Input material
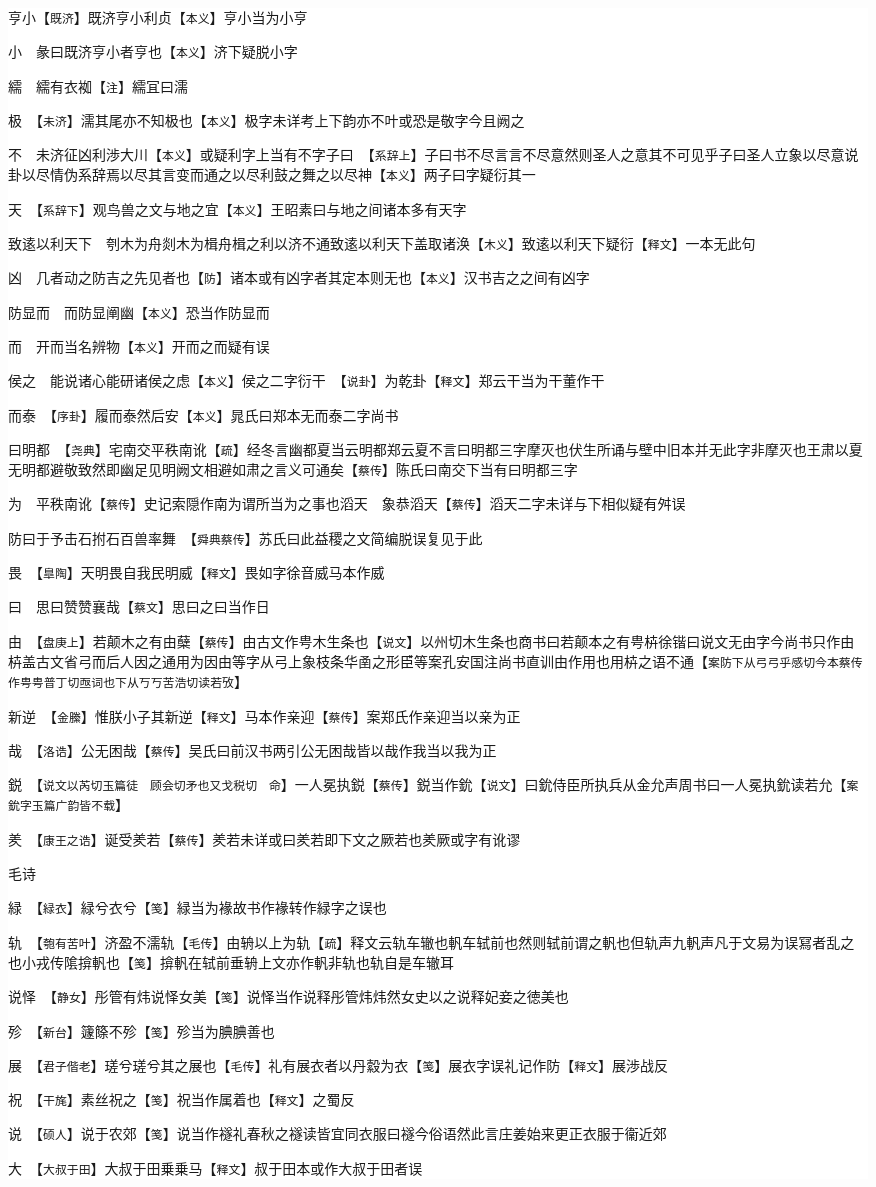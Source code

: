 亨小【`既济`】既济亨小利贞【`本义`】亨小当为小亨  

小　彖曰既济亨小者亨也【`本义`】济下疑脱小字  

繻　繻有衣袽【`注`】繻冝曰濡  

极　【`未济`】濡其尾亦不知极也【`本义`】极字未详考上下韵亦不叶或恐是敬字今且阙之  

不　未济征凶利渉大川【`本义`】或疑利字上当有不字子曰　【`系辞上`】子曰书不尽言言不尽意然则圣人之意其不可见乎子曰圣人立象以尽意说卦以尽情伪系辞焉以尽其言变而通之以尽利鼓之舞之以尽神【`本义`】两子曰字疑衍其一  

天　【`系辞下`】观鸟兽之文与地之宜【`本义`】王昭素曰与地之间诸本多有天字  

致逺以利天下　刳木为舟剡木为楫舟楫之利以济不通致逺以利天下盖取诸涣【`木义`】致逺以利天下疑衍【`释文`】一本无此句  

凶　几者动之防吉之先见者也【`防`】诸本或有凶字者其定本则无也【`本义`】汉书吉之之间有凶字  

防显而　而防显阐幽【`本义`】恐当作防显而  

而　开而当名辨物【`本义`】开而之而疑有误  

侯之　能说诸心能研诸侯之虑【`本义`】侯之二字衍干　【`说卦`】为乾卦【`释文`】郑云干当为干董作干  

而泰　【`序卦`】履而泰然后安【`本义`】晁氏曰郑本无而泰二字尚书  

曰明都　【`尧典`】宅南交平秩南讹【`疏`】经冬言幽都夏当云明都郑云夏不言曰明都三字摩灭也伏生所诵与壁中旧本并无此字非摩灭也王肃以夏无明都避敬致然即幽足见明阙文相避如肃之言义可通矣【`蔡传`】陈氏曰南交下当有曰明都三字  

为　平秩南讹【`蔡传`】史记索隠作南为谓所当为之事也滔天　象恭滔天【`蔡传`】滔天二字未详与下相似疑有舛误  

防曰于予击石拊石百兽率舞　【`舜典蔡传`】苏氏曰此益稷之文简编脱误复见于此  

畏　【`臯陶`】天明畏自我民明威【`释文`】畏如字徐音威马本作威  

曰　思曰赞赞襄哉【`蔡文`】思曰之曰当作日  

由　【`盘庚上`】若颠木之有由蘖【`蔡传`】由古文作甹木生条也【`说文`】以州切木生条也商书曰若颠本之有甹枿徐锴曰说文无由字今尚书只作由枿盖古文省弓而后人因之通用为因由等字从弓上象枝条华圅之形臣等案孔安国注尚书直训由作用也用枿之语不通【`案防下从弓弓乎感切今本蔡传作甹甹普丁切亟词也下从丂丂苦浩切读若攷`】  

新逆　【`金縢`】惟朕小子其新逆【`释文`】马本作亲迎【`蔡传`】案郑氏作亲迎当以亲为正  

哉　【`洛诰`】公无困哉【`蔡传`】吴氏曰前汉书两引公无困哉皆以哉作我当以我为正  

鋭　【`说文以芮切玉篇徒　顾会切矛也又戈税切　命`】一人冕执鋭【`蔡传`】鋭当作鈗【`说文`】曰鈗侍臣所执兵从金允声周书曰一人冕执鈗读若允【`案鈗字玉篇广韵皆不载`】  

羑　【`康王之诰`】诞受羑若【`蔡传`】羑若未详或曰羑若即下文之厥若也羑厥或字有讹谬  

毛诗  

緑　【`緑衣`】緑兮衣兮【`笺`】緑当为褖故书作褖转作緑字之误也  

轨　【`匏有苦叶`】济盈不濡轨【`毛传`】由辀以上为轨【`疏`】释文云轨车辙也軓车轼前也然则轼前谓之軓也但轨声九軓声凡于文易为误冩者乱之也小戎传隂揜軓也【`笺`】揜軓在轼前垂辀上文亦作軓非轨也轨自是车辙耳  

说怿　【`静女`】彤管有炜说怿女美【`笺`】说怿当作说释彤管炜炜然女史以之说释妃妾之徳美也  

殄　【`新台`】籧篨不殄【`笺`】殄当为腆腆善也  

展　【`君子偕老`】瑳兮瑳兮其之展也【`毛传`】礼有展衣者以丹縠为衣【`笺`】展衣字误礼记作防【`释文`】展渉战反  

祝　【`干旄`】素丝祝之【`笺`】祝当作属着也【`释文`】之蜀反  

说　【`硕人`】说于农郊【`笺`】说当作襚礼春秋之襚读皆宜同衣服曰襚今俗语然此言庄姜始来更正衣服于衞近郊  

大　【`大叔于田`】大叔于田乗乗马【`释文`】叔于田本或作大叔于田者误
---
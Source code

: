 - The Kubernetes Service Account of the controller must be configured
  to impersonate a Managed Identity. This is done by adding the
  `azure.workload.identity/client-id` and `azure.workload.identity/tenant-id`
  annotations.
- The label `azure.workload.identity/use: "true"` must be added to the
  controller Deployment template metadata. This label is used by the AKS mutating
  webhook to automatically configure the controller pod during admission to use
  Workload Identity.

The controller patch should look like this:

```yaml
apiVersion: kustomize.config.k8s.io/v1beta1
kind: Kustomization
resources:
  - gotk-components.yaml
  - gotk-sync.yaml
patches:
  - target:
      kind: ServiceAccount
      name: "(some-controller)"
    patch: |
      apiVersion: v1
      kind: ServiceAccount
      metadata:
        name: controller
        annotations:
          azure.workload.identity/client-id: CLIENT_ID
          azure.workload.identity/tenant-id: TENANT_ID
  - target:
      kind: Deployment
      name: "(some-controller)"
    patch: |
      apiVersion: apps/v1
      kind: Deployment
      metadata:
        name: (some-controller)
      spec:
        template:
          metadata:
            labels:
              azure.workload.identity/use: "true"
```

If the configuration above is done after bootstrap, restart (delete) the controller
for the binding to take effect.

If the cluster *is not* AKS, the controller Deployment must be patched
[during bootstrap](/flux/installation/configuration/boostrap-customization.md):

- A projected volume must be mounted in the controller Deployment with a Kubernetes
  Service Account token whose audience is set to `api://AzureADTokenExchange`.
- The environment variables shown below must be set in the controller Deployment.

Instructions for the task
Return each line of the preceding material in which "gotk" can be found.

Result of the task
  - gotk-components.yaml
  - gotk-sync.yaml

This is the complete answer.